Totally. Memes about Common Core are, in my experience, too stupid to address directly, full of fail on the part of most folks involved. My comments are general, not specific.
That said, I want to comment on the idea that 5 x 3 = 3 x 5 :).
I do teach students to say that 5 x 3 is five groups of three, and that if they want to talk about three groups of five, they should say 3 x 5. But I do it in a very bounded, specific way: when students are first learning what multiplication is, it’s far easier for them to have one specific way to understand it, and understanding that a x b means a groups with b in each group is much easier than explaining that it can mean a groups with b in each group, or b groups with a in each group.

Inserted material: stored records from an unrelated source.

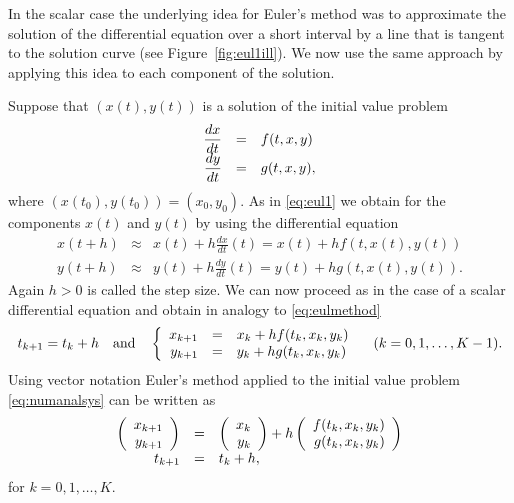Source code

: \documentclass{ximera}
\begin{document}
In the scalar case the underlying idea for 
Euler's method was 
to approximate the solution of the differential equation over 
a short interval by a line that is tangent to the solution curve
(see Figure~\ref{fig:eul1ill}).  We now use the same approach 
by applying this idea to each component of the solution.

Suppose that $(x(t),y(t))$ is a solution of the initial value problem
\arraystart
\begin{equation}
\label{eq:numanalsys}
\begin{array}{rcl}
\displaystyle \frac{dx}{dt} & = & f(t,x,y)\\
\displaystyle \frac{dy}{dt} & = & g(t,x,y),
\end{array}
\end{equation}
\arrayfinish
where $(x(t_0),y(t_0))= (x_0,y_0)$.  As in \eqref{eq:eul1}
we obtain for the components $x(t)$ and $y(t)$
by using the differential equation 
\begin{eqnarray*}
x(t+h) & \approx & x(t) + h \frac{dx}{dt}(t) = x(t) + h f(t,x(t),y(t))\\
y(t+h) & \approx & y(t) + h \frac{dy}{dt}(t) = y(t) + h g(t,x(t),y(t)).
\end{eqnarray*}
Again $h>0$ is called the step size.
We can now proceed as in the case of a scalar differential equation 
and obtain in analogy to \eqref{eq:eulmethod} 
\begin{eqnarray*}
t_{k+1} = t_k+h \quad\mbox{and}\quad 
\left\{\begin{array}{rcl}
x_{k+1} &=& x_k + h f(t_k,x_k,y_k)\\
y_{k+1} &=& y_k + h g(t_k,x_k,y_k)
\end{array}\right.
\quad (k=0,1,\ldots,K-1).
\end{eqnarray*}
Using vector notation Euler's method applied to the initial value problem
\eqref{eq:numanalsys} can be written as
\arraystart
\begin{equation}
\begin{array}{rcl}
\left(\begin{array}{r} x_{k+1} \\ y_{k+1}\end{array}\right) & = & 
\left(\begin{array}{r} x_k \\ y_k\end{array}\right) + h \left(\begin{array}{r} f(t_k,x_k,y_k) \\ g(t_k,x_k,y_k)\end{array}\right)\\
t_{k+1} & = & t_k + h,
\end{array}
\end{equation}
\arrayfinish
for $k=0,1,\ldots,K$.
\end{document}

If a student reverses the equation in discussion (Six dogs have 4 x 6 legs), I point out that we normally describe it the other way–but I also point out that you get the same answer using the equation they gave, and that if it’s easier for them to solve it that way, it’s fine. I would never in a bajillion years count a student wrong for representing the legs on six dogs as 4 x 6. That drives me bonkers. Instead, the reversed equation is just a chance to introduce the commutative property.

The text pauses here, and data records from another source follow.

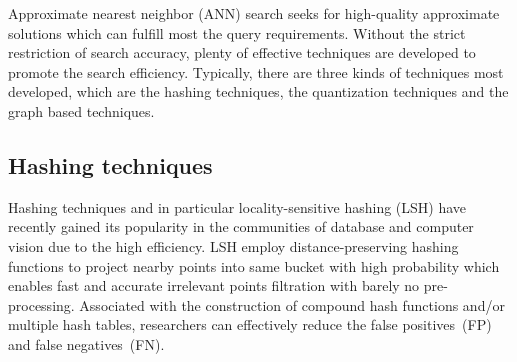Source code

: \documentclass[twocolumn]{svjour3}          %
\begin{document}
Approximate nearest neighbor (ANN) search seeks for high-quality approximate solutions which can fulfill most the query requirements. Without the strict restriction of search accuracy, plenty of effective techniques are developed to promote the search efficiency. Typically, there are three kinds of techniques most developed, which are the hashing techniques, the quantization techniques and the graph based techniques.


\subsection{Hashing techniques}
Hashing techniques and in particular locality-sensitive hashing (LSH) have recently gained its popularity in the communities of database and computer vision due to the high efficiency. LSH employ distance-preserving hashing functions to project nearby points into same bucket with high probability which enables fast and accurate irrelevant points filtration with barely no pre-processing. Associated with the construction of compound hash functions and/or multiple hash tables, researchers can effectively reduce the false positives~(FP) and false negatives~(FN).
\end{document}
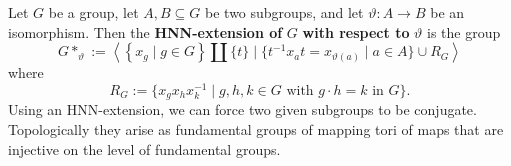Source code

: \begin{definition}
    Let $G$ be a group, let $A,B \subseteq G$ be two subgroups, and let $\vartheta \colon A \to B$ be an isomorphism. Then the \textbf{HNN-extension of} $G$ \textbf{with respect to} $\vartheta$ is the group \[
        G * _{\vartheta} := \left\langle \left\{ x_g \mid g \in G \right\} \amalg \{t\} \mid  \{t ^{-1} x_a t = x _{\vartheta(a)}\mid a \in A\} \cup R_G  \right\rangle 
    \] where \[
    R_G := \{x_g x_h x_k ^{-1} \mid g,h ,k \in G \text{ with } g \cdot h =k \text{ in } G\} .
    \] Using an HNN-extension, we can force two given subgroups to be conjugate. Topologically they arise as fundamental groups of mapping tori of maps that are injective on the level of fundamental groups.
\end{definition}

But rote memorization isn’t the only way to do that. I’ve memorized thousands of things in my life- without making any special effort to do so. Sell enough Big Mac meals and you’ll memorize the price with tax, without even trying. Multiply 2x5 enough times using rows of dots, and you’ll memorize that as well. Memorization doesn’t have to involve the sort of effort that leads me to mentally sing part of the alphabet song every time I catch up on my filing.
And in my statistics class, over 30 years ago, the professor was more concerned about teaching us to understand which formula to use when. We weren’t expected to memorize them and were free to bring our textbooks to the tests- because as she said , no one did these calculations themselves anymore, not even with a calculator.
Statistics, of course, is largely a practical applications class with lots of heavy-duty arithmetic involved for doing the actual problems. In that way, it’s somewhat similar to a chemistry or physics class, with lots of arithmetic, calculators allowed.
Yes, my stat teacher also didn’t require us to memorize a lot of formulas. The most basic ones we had to know (formula for average, standard deviation and a few like that). But from the second test on through the final, we were allowed to bring our own cheat sheets. Part of the challenge for students was making those cheat sheets and deciding what to put on them.
My experience is that if you don’t give students the time and opportunity to practice fluency with these facts, they don’t learn them. Indeed it’s a recurring complaint among third grade teachers that students come to us not knowing addition/subtraction facts fluently, and fourth grade teachers make the same complaint about multiplication facts.
That said, this practice should not be the bulk of mathematical practice. This is what I have students do after they turn in homework and before morning announcements come on. During our math time, we focus on concepts: what’s the relationship between addition and subtraction, and how can I represent this difference using a number line or decomposed numbers? Are squares rectangles, and why? How can I program this robot to roll around the perimeter of this shape? The automaticity work is a separate job, just as I teach phonics separately from teaching reading and writing.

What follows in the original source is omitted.